Maharashtra is home to a medley of cuisines. Saoji cuisine in Nagpur is famed and feared for its off-the-chart spice quotient, while Malvani cuisine from the Konkan belt liberally uses coconut and is adored for its fish preparations. Last year, the ‘Best of the West’ food festival at Novotel gave us a glimpse of Marathi fare. Now, Westin Hyderabad is offering foodies in the city an opportunity to take a deep dive into Marathi cuisine through the ‘Taste of Maharashtra’ food festival. The festival is being helmed by Chef Uday Karmalkar from Courtyard by Marriott Mumbai.
The ‘Taste of Maharashtra’ festival is being hosted at Seasonal Tastes, with dishes from state occupying a sizeable chunk of the buffet spread. I was invited to a tasting session on the second day of the festival. As always, Seasonal Tastes was buzzing with activity. Most of the tables were occupied, and the live counters were dishing out piping hot food at a frantic pace. The first counter showcased the famous Bombay street food – from masaledar Pav Bhaji and lip-smacking Vada Pav to buttery Tava Pulav. It’s the perfect way to begin your meal. This trifecta of chatpata dishes will leave you craving for more.

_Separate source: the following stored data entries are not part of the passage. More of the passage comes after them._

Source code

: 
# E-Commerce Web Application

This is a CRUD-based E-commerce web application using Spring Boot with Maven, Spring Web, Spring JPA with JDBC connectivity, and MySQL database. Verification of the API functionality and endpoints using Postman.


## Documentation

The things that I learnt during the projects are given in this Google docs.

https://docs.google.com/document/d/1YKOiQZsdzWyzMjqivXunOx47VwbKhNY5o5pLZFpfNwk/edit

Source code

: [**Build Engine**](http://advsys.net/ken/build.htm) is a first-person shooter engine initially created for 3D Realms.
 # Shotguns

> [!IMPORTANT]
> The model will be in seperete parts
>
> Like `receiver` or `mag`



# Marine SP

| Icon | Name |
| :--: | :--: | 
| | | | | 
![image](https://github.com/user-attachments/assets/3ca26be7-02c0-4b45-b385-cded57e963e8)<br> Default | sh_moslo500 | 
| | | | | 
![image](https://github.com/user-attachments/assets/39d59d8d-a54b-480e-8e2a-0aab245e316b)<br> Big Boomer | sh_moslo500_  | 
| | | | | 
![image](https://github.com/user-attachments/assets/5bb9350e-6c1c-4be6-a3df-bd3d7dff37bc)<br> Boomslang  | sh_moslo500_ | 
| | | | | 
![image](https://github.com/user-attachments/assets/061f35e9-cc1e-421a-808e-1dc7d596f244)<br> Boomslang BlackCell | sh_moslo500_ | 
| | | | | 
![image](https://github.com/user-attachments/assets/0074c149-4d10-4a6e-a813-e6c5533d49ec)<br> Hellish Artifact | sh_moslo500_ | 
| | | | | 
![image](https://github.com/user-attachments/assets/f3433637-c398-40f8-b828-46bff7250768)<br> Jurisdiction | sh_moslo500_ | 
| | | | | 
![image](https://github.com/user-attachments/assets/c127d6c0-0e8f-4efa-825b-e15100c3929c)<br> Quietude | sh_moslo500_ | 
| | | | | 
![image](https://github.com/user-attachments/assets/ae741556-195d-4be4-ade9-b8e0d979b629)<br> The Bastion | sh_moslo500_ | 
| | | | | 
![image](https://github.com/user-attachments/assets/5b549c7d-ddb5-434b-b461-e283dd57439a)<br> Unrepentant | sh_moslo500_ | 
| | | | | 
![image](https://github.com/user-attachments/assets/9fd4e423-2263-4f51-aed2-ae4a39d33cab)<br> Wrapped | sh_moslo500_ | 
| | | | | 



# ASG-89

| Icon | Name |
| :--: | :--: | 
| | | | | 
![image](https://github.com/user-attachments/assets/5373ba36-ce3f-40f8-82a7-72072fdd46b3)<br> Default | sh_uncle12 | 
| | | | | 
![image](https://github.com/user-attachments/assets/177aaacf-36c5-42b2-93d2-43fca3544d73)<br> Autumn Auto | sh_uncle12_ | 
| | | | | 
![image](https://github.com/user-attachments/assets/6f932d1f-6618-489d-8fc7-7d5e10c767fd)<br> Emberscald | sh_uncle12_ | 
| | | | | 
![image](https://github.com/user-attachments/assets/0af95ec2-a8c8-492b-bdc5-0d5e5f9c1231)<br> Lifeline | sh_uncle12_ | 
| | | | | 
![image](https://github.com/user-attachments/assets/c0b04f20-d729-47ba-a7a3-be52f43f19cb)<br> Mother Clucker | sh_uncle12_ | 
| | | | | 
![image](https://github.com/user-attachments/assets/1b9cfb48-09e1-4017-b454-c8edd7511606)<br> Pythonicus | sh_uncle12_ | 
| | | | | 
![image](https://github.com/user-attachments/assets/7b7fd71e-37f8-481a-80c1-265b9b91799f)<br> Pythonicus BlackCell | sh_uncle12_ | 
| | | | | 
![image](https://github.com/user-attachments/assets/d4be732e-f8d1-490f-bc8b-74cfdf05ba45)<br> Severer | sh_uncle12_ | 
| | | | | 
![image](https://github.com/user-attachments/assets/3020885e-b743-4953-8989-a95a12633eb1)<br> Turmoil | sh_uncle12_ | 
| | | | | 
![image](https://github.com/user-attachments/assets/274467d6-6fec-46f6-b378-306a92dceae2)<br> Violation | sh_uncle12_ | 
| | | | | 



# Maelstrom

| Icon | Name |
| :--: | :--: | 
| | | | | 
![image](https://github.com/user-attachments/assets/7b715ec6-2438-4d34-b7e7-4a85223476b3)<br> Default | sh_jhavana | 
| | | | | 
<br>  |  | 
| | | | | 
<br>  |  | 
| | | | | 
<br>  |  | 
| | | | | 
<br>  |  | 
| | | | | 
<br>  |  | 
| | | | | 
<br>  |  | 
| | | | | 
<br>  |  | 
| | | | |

I’m a huge fan of Missal Pav, a dish that remains agonisingly rare in Hyderabad. I was excited to see Missal on the spread, however, the Missal at the Westin buffet is a completely different beast than the one that I fell in love with at Aaswad (Dadar). The thin, fiery broth or rassa that adds the spunk to this dish was completely absent. The final live counter, titled ‘Mumbai Cha Koliwada’, offered a variety of fish grilled to a sauce of your choice (yellow, green, or red). Unfortunately, this one also was a dud. The marinade was barely skin deep, and fish had quite a few scales.

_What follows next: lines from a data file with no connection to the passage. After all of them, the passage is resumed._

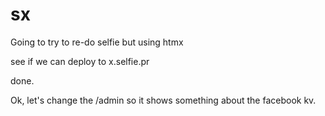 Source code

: # sx

Going to try to re-do selfie but using htmx

see if we can deploy to x.selfie.pr

done.



Ok, let's change the /admin so it shows something about the facebook kv.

The live counters proved to be a mixed bag, but the dishes in the main course were on song. Kombdi Vade – a Malwani delicacy that combines spicy chicken curry with fluffy Poori was one of my favourites of the meal. The Poori also paired well with Mutton Kanda Fry, a spicy Kolhapuri delicacy. Another highlight of the meal was the Bombay Masala Komdi Biryani, a Mumbai style spicy and aromatic Chicken Biryani loaded with finely sliced fried onions. If you are in the mood for some simple steamed rice, Narali Chicken, another Malwani preparation with a luscious coconut milk based gravy, is the perfect accompaniment. Some of the vegetarian dishes available were Puneri Aloo, Urda Methi, and Malvani Chhole.
Seasonal Taste’s dessert counter is always a sight to behold. There were three Maharashtrian desserts on offer – the legendary Modak, Puran Poli and Shrikhand. The Shrikhand, which is prepared by straining yoghurt and sweetening it with sugar, had a surprisingly aggressive tart flavour, but I still enjoyed it. Some of the other desserts that caught my fancy included Kaiserschmarrn (Austrian shredded pancake), Mango Tart, Honey Litchi Mousse Cake, Mango Parfait, and Rose and Litchi Parfait.

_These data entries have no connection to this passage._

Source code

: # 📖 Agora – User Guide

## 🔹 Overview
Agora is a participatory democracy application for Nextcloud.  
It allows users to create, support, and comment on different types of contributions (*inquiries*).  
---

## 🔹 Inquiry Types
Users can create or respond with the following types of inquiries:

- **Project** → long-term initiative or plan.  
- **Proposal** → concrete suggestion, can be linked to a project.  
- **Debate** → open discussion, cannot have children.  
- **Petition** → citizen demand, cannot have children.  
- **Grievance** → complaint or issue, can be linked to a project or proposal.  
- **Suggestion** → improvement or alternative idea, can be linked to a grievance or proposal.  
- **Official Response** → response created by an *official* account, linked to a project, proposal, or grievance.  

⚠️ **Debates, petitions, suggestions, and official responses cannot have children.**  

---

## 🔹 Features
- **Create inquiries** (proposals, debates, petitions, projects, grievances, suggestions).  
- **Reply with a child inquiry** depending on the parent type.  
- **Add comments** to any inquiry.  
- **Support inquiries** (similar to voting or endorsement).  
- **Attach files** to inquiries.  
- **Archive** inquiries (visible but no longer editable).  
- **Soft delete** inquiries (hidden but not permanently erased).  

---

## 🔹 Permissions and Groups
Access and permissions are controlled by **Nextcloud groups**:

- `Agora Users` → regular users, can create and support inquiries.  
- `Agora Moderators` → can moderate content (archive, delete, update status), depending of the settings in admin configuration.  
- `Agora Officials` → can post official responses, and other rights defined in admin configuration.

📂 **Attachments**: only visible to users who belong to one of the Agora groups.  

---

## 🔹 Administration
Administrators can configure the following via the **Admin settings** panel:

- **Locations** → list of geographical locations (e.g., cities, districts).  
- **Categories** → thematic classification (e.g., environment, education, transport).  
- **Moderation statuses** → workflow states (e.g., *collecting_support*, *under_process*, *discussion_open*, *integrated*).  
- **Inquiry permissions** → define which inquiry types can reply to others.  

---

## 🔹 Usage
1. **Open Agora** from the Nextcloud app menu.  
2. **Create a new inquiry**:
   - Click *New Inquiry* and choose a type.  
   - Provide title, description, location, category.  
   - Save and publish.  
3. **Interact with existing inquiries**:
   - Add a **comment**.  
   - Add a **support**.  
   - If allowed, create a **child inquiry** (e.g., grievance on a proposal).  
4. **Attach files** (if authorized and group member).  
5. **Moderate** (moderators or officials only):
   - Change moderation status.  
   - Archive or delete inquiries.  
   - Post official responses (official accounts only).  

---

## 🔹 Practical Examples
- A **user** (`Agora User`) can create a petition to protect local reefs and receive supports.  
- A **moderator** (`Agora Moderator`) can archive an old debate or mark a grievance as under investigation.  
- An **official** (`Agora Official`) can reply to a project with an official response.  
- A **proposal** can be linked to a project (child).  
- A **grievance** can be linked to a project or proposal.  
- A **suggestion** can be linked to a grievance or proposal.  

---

Chef Uday has curated half a dozen menu for the festival, which will be deployed on a rotational basis. However, the vast spread of Seasonal Tastes means that each meal should have something on offer for everyone. The festival is on until 26th May at Seasonal Tastes by Westin Hyderabad (Lunch – Rs. 1487 AI, Dinner – Rs. 1720 AI, Brunch – Rs. 2527 AI).